--- Given records Enclosed Below ---

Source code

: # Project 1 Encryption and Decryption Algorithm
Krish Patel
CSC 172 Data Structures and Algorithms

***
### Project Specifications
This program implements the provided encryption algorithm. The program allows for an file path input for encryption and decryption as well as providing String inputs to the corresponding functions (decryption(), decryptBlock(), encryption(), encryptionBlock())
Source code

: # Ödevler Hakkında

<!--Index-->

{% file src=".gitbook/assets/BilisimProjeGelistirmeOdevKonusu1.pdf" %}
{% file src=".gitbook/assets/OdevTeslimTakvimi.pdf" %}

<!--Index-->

--- End of Enclosed Given records ---

What you need to do ▸ Check each line of the records for the string "Project" and copy those that have it.

Finished exercise ▸
: # Project 1 Encryption and Decryption Algorithm
### Project Specifications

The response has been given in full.